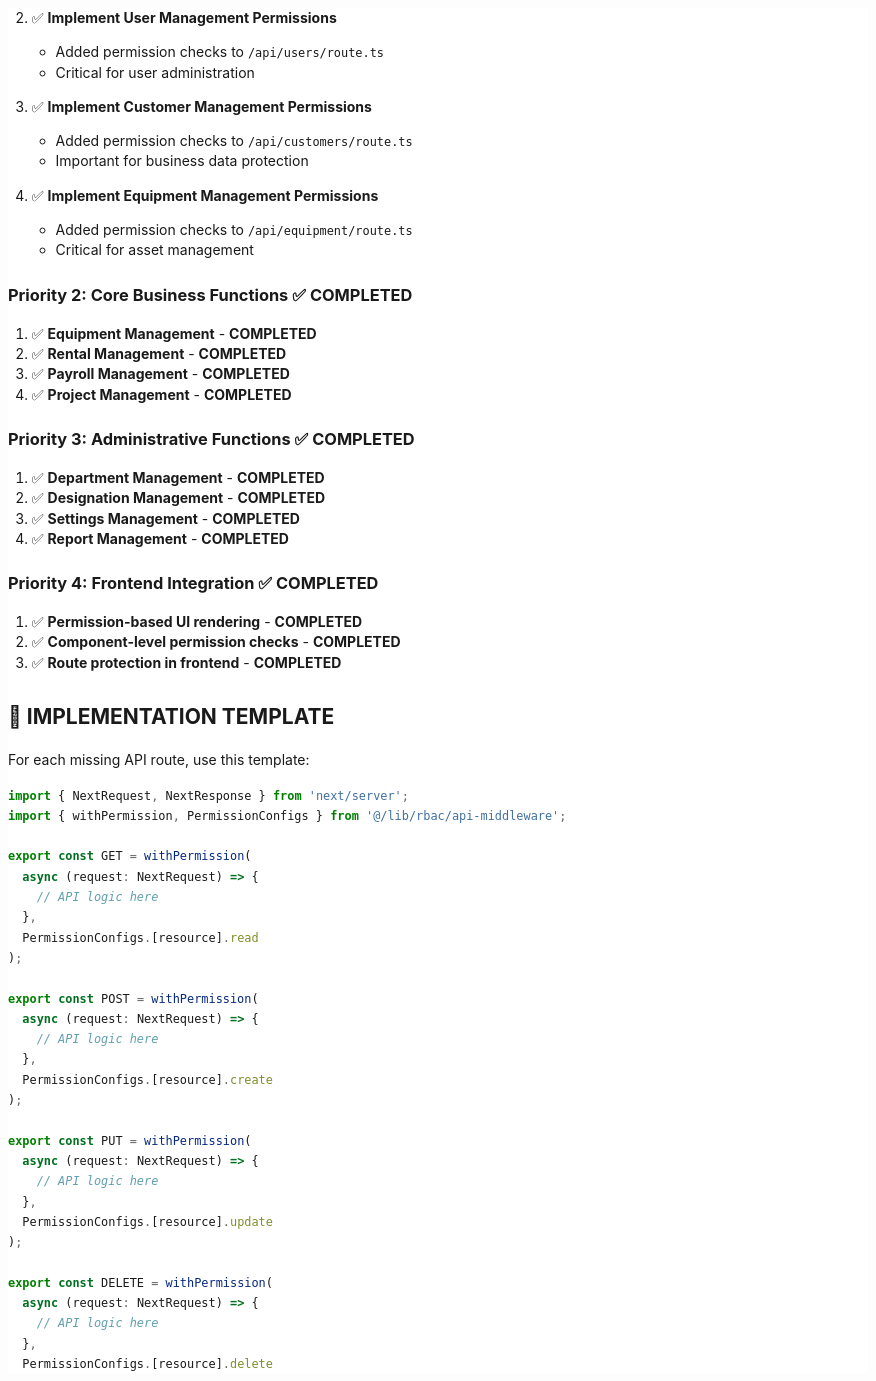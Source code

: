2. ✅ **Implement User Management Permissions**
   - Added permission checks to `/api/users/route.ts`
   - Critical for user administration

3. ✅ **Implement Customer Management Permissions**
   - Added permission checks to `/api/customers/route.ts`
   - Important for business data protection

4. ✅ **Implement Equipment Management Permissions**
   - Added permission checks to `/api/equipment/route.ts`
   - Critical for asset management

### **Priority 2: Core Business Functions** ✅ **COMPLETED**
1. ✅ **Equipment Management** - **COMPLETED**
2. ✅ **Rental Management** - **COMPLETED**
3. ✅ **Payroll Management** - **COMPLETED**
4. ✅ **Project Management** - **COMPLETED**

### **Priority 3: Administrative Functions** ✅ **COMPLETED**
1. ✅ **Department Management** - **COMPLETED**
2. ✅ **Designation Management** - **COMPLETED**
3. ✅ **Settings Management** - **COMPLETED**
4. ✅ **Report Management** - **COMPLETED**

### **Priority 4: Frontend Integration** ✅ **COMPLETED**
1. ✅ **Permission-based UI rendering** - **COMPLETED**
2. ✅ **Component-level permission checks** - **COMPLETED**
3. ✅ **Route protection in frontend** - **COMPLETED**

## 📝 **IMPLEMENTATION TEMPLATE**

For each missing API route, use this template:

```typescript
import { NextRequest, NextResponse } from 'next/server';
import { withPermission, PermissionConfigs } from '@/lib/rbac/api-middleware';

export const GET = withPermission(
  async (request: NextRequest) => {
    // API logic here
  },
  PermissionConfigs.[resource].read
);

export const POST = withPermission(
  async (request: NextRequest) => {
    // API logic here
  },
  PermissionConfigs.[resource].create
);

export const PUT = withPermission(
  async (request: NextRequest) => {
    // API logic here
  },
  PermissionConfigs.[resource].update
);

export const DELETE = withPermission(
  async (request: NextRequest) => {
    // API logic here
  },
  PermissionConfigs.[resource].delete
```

----

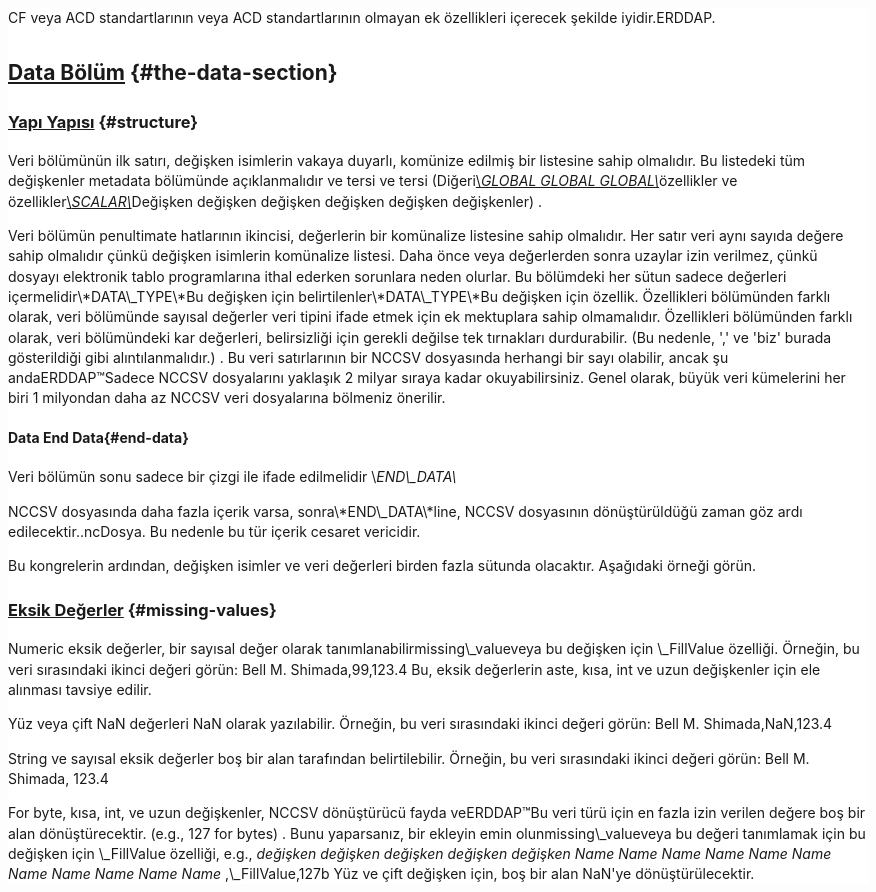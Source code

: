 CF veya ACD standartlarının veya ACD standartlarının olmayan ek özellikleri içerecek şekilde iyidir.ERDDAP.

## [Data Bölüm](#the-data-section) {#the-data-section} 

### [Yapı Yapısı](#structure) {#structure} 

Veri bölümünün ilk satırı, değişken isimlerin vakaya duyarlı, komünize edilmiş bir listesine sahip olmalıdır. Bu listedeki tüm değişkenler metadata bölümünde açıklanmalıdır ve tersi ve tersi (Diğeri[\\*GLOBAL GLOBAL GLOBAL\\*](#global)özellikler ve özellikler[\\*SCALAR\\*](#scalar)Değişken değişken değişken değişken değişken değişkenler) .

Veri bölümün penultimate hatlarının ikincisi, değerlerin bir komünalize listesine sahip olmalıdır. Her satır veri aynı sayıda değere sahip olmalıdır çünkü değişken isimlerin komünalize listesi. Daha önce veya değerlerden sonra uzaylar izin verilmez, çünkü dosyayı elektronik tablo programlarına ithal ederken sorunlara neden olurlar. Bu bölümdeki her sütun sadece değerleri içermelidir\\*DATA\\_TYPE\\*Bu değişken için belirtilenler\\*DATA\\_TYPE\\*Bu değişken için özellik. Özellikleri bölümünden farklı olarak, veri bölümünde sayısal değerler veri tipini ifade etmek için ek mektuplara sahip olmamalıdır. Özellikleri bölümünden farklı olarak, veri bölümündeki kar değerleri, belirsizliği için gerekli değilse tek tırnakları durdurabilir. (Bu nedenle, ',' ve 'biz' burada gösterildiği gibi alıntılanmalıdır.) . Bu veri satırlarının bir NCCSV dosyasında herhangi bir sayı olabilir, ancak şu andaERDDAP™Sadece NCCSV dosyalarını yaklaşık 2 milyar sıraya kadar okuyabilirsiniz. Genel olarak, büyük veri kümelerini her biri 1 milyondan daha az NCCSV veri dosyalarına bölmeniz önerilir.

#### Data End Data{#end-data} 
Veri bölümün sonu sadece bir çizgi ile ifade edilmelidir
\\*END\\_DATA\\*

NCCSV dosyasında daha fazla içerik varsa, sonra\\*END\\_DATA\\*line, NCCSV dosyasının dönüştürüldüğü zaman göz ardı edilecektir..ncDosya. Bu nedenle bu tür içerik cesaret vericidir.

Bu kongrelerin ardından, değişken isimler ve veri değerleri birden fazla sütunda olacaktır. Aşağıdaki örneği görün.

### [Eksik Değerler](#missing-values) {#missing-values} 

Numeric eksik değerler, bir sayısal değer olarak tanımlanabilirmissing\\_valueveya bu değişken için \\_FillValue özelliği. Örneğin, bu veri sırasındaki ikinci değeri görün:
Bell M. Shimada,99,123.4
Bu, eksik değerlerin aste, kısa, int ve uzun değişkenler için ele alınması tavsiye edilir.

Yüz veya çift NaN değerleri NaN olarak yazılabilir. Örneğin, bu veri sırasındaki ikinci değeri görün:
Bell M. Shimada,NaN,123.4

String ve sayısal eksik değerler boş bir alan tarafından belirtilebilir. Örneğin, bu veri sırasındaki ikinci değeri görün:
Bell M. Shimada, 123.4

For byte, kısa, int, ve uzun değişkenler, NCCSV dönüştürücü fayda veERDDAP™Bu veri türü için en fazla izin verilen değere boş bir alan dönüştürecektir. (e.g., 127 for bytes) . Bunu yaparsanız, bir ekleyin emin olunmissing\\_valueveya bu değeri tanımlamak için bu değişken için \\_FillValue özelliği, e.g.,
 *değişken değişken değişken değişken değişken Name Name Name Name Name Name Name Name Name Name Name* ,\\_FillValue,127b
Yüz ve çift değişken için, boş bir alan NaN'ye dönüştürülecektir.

----

Work instruction ▸
Taking the entries above, print exactly the lines starting at the line with "### **Priority 3: Administrative" and ending at the line with "2. ✅ **Component-level", both included.

Exercise result ▸
### **Priority 3: Administrative Functions** ✅ **COMPLETED**
1. ✅ **Department Management** - **COMPLETED**
2. ✅ **Designation Management** - **COMPLETED**
3. ✅ **Settings Management** - **COMPLETED**
4. ✅ **Report Management** - **COMPLETED**

### **Priority 4: Frontend Integration** ✅ **COMPLETED**
1. ✅ **Permission-based UI rendering** - **COMPLETED**
2. ✅ **Component-level permission checks** - **COMPLETED**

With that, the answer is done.